See [docs/AGENTS.md](docs/AGENTS.md) for the complete tool surface, predicate fields, and a worked example (Windows MSCluster fix from forum thread #1).

### OID / MIB knowledge base

`sn_patterns_mcp/oids/` is a SQLite-backed OID/MIB index with 847K+ entries across 6,800+ MIBs. Cold start <50ms, sub-millisecond indexed lookups, FTS5 keyword search across name + description, ChromaDB semantic fallback for natural-language queries.

The harvester (`scripts/build_oid_index.py`) pulls MIB definitions from seven public GitHub repositories and resolves their cross-references locally. Build locally:

```bash
python scripts/build_oid_index.py                   # full multi-source build (~15 min)
python scripts/build_oid_index.py --sources librenms # one source only
python scripts/build_oid_index.py --max-files 500   # smoke test
python scripts/build_oid_index.py --refresh         # ignore cache
```

> **License note for the OID build:** the harvester pulls MIB definitions from seven public GitHub repositories, each with its own license (Apache 2.0, MIT, BSD, or unspecified). When you run the harvester, files land in your local cache (`~/.sn_patterns_mcp/mib_cache/`) and you become subject to each upstream license. This project does not redistribute any MIB content — the cache and the resulting `oids.db` are gitignored.
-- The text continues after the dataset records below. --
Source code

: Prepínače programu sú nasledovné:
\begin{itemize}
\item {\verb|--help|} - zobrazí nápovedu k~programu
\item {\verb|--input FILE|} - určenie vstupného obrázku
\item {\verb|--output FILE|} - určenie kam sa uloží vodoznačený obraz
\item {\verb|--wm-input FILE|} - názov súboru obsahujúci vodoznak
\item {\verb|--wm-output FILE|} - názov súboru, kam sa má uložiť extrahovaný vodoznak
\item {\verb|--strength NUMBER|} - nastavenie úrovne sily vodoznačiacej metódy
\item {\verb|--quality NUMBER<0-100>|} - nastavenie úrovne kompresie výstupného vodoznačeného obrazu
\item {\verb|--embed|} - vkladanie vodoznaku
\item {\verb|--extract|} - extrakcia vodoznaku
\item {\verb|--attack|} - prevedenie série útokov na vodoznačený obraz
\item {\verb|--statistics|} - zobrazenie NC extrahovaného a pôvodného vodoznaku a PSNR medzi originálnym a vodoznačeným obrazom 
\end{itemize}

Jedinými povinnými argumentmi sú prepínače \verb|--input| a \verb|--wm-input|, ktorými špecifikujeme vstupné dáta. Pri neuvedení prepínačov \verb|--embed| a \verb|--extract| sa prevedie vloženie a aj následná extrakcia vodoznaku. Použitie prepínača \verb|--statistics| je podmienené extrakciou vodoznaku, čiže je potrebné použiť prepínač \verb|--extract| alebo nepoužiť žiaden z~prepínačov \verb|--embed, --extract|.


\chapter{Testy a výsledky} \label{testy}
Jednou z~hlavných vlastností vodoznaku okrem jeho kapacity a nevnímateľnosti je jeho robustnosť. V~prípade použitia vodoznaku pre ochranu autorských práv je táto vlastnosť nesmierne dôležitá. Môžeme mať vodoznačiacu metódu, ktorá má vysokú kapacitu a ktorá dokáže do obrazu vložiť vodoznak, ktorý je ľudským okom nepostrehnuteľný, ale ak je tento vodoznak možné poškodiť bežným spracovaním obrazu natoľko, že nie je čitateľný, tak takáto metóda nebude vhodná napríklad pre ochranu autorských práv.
At runtime the loader orders authoritative IETF MIBs (`SNMPv2-MIB`, `IF-MIB`, `HOST-RESOURCES-MIB`, etc.) before vendor MIBs and applies first-write-wins on OID conflicts. Cross-authority children are filtered at `walk()` time so the standard tree returns clean results.

## Verification

```bash
pytest -q                                     # 251/251
python scripts/export_patterns.py --limit 5   # smoke test PDI fetch
python -m sn_patterns_mcp.server               # stdio server boots; ^C to exit
```

Quick health check:

```python
from sn_patterns_mcp.pattern_index import PatternIndex
from sn_patterns_mcp.validator import PatternValidator
import json

index = PatternIndex.load("sn_patterns_mcp/pattern_index")
print(f"{index.size()} patterns")

sys_id = next(iter(index.manifest))
src = json.loads((index.root / "patterns" / f"{sys_id}.json").read_text())["source_ndl"]
result = PatternValidator().validate(src)
assert result.is_valid
```

## License

[MIT](LICENSE) — see also [CONTRIBUTING.md](CONTRIBUTING.md).

ServiceNow, the ServiceNow logo, and "ServiceNow Discovery" are trademarks of ServiceNow, Inc. This project is not affiliated with or endorsed by ServiceNow.